These four categories are interdependent. For instance, the effect of income on trip decisions can vary considerably depending on the level of vehicle ownership and the characteristics of the surrounding urban form [1]. Given these complex relationships, it is unlikely that a single set of parameters can fully explain trip generation in all contexts, underscoring the need for geographically sensitive analysis.

2.2. Evolution of Trip Generation Models

In addition to advances in theoretical understanding, trip generation modeling techniques have also undergone significant development. For decades, linear regression and cross-classification were the dominant methods because of their simplicity, ease of implementation, and high interpretability [23]. The ability to present results through clear, meaningful coefficients made these models particularly appealing to policymakers.

The increasing availability of large, complex datasets, such as the NHTS, pushes the linear models’ capabilities in capturing nonlinear correlations and interactions between variables.

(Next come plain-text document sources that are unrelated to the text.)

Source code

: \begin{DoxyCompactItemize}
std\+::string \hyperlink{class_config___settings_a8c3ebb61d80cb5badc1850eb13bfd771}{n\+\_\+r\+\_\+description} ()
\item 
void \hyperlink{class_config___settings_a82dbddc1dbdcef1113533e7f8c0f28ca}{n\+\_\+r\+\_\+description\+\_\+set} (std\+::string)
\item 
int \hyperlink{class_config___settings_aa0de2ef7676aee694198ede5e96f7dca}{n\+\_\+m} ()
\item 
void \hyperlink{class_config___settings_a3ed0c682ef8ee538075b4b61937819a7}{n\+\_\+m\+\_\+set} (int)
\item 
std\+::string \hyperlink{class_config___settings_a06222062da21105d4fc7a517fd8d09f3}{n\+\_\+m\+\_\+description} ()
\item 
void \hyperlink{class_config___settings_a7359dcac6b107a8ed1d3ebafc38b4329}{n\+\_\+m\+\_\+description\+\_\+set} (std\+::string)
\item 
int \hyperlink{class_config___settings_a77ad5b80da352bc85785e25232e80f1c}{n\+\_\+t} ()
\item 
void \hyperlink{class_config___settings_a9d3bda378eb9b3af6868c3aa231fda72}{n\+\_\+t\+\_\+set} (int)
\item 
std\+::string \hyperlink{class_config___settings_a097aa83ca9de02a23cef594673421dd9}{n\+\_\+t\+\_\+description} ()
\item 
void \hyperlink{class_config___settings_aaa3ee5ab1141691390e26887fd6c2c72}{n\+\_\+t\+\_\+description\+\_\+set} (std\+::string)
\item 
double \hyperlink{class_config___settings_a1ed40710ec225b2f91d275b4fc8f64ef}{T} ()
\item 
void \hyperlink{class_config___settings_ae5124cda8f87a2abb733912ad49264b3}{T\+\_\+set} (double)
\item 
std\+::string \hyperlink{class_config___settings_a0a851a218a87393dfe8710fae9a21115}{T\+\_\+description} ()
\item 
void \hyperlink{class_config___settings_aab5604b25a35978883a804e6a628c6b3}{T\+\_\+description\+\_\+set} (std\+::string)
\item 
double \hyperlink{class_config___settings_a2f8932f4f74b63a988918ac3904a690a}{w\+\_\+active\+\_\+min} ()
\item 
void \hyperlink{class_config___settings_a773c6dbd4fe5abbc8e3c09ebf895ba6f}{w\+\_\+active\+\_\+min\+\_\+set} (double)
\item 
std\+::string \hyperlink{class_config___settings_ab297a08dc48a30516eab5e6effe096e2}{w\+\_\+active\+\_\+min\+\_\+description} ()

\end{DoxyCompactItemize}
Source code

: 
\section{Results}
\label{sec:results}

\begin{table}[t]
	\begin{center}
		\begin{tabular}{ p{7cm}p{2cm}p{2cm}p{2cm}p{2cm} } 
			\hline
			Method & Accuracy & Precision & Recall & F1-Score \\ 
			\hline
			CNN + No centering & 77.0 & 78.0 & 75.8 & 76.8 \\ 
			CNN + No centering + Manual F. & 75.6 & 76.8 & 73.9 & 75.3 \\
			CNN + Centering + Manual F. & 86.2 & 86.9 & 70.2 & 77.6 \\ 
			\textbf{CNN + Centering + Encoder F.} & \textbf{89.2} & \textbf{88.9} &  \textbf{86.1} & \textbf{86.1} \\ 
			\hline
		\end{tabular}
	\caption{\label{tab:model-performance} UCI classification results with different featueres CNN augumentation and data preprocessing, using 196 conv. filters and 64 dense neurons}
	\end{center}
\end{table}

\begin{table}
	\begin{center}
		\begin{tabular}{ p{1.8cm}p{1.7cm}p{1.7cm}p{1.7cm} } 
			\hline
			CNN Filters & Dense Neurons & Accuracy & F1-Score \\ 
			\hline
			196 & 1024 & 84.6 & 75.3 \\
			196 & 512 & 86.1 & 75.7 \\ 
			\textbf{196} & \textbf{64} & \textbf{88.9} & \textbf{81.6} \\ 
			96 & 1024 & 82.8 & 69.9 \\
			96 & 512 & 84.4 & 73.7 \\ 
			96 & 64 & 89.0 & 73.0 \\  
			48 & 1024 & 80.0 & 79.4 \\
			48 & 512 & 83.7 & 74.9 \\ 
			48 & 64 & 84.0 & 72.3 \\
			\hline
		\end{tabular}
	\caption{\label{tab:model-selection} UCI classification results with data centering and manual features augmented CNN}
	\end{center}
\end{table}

This has led to the increased adoption of ML approaches such as random forest, Support Vector Machines, and gradient boosting algorithms (e.g., XGBoost, LightGBM, and CatBoost), which frequently provide greater prediction performance [24,25,26].

Among these, CatBoost is particularly well suited to survey based transportation data because of its optimized handling of categorical variables [27]. However, improvements in predictive accuracy often come at the cost of model interpretability, a persistent challenge in applied data science [28].

2.3. Addressing Spatial Heterogeneity in Trip Generation Research

Despite notable methodological advances, a significant research gap persists concerning spatial heterogeneity in trip generation modeling. Most existing studies continue to rely on national-level models, implicitly assuming that the effects of predictors remain constant across all regions. In a geographically, culturally, and economically diverse country like the United States, this assumption is rarely valid.

International comparative studies (e.g., [7]) have confirmed the existence of structural differences in travel behavior across countries. Likewise, regional or city-level research (e.g., [29,30]) has highlighted variations in travel patterns under different local contexts. However, a comprehensive, systematic, state-level comparative analysis within the U.S. that explicitly quantifies and interprets variations in trip generation factors has received far less attention.

This study fills a gap at the intersection of three key domains: trip generation factors, modeling methods, and spatial analysis. It claims that effective transportation policy necessitates more than just identifying the “best” prediction model. Instead, understanding which modeling approaches provide the best balance of accuracy and interpretability, as well as how the impact of key variables varies geographically, is critical for planning sustainable and integrated transportation systems. This approach shifts the focus from purely methodological debates to producing actionable, context-specific insights for sustainable transportation planning.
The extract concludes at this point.